More on Arcade Fire:

"Wake Up”: For many, this is Funeral’s centerpiece. “Wake Up” storms out of the gate like an indie symphony, with two indomitable verses, punctuated by sweeping choral harmonies. Régine Chassagne takes on lead vocal duties for the first time during the bridge, and the band shimmies through a jaunty outro. Like the band itself, “Wake Up” eventually ventured to realms no one ever expected: U2’s setlist, an NFL commercial, the pre-game introduction for world-famous hockey and soccer teams.

“Haiti”: Chassagne’s parents fled Haiti in the 1960s during a harsh dictatorship, which saw the killings of some of their siblings. In this mystic hymn, Chassagne reaches out of the spirits of her family tree, musing on a “second birth” of all those lost during the reign of former Hatian President Francois Duvalier. For 2013’s Reflektor, Arcade Fire recorded with Haitian musicians and reported “life-altering experiences” on the island during the creative process.

"Rebellion (Lies)": Seamlessly flowing over from the waning notes of “Haiti,” the percussive thump that opens “Rebellion” proclaims the arrival of Funeral’s greatest anthem. Taking back the lead vocal duties, Butler returns to Funeral’s pervasive theme of childhood. The song’s about how parents are really lying when they tell their kids they have to go to sleep early; day or night, Butler urges them to rebel. Now four albums into Arcade Fire’s career, the luminous chorus of “Lies! Lies!” remains one of the band’s finest moments.

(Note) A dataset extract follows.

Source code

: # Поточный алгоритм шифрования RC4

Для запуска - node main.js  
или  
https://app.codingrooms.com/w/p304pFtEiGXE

"In the Backseat”: Many compared Régine Chassagne's vocals to Bjork when they first heard them, and on the Funeral closer, it’s easy to hear why. Backed by a cozy string suite, Chassagne revisits the mysticism of “Haiti,” and muses on losing her mother to a car crash. She’s still afraid to drive, and despite the peace of the backseat, she fears she’s lost control in her life. Whether it’s Chassagne or Butler at the helm, Funeral poignantly navigates these themes of childhood and death. That’s the continuum of life right there. Heavy stuff, right? Bands came along and copied Funeral to lesser returns, but 10 years later, its emotional core sounds just as lasting as its inspirations.